» **Prompt**: After finding the line with "Rocq also provides" in the entries below, retype exactly each line from there through the line with "Ltac also includes", including that final line.

» **Data for this task**:
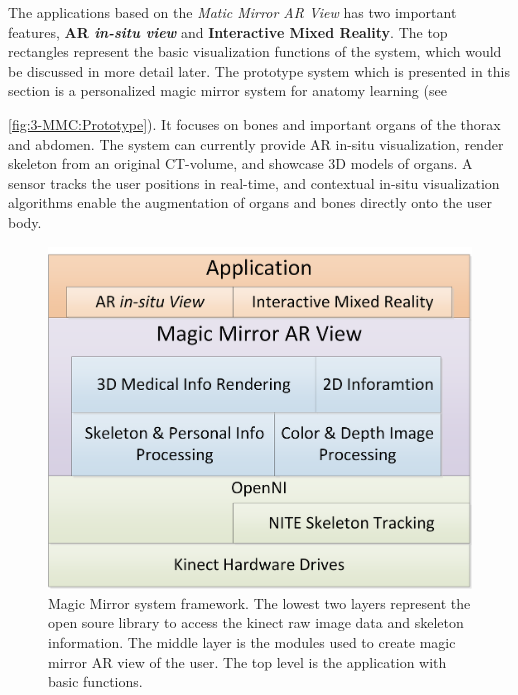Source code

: The applications based on the \textit{Matic Mirror AR View} has two important features, \textbf{AR \textit{in-situ view}} and \textbf{Interactive Mixed Reality}. The top rectangles represent the basic visualization functions of the system, which would be discussed in more detail later. The prototype system which is presented in this section is a personalized magic mirror system for anatomy learning (see \figurename{\ref{fig:3-MMC:Prototype}). It focuses on bones and important organs of the thorax and abdomen. The system can currently provide AR in-situ visualization, render skeleton from an original CT-volume, and showcase 3D models of organs. A sensor tracks the user positions in real-time, and contextual in-situ visualization algorithms enable the augmentation of organs and bones directly onto the user body.
\begin{figure}
	\centering
	\caption[Magic Mirror system framework]{Magic Mirror system framework. The lowest two layers represent the open soure library to access the kinect raw image data and skeleton information. The middle layer is the modules used to create magic mirror AR view of the user. The top level is the application with basic functions.}
	\label{fig:3-MMC:systemFramework}
	\includegraphics[width = 0.7\linewidth]{figures/3-MMC/SystemFramework}
\end{figure}
}
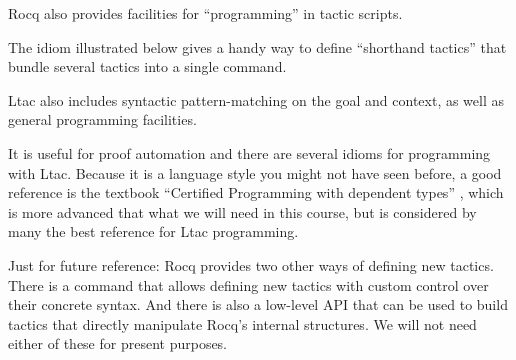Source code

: \documentclass[12pt]{report}
\begin{document}
 Rocq also provides facilities for ``programming'' in tactic
    scripts.


    The  idiom illustrated below gives a handy way to define
    ``shorthand tactics'' that bundle several tactics into a single
    command.


    Ltac also includes syntactic pattern-matching on the goal and
    context, as well as general programming facilities.


    It is useful for proof automation and there are several idioms for
    programming with Ltac. Because it is a language style you might
    not have seen before, a good reference is the textbook ``Certified
    Programming with dependent types'' , which is more advanced
    that what we will need in this course, but is considered by many
    the best reference for Ltac programming.


    Just for future reference: Rocq provides two other ways of defining
    new tactics.  There is a   command that allows
    defining new tactics with custom control over their concrete
    syntax. And there is also a low-level API that can be used to
    build tactics that directly manipulate Rocq's internal structures.
    We will not need either of these for present purposes.
\end{document}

» **Exercise result**:
 Rocq also provides facilities for ``programming'' in tactic
    scripts.


    The  idiom illustrated below gives a handy way to define
    ``shorthand tactics'' that bundle several tactics into a single
    command.


    Ltac also includes syntactic pattern-matching on the goal and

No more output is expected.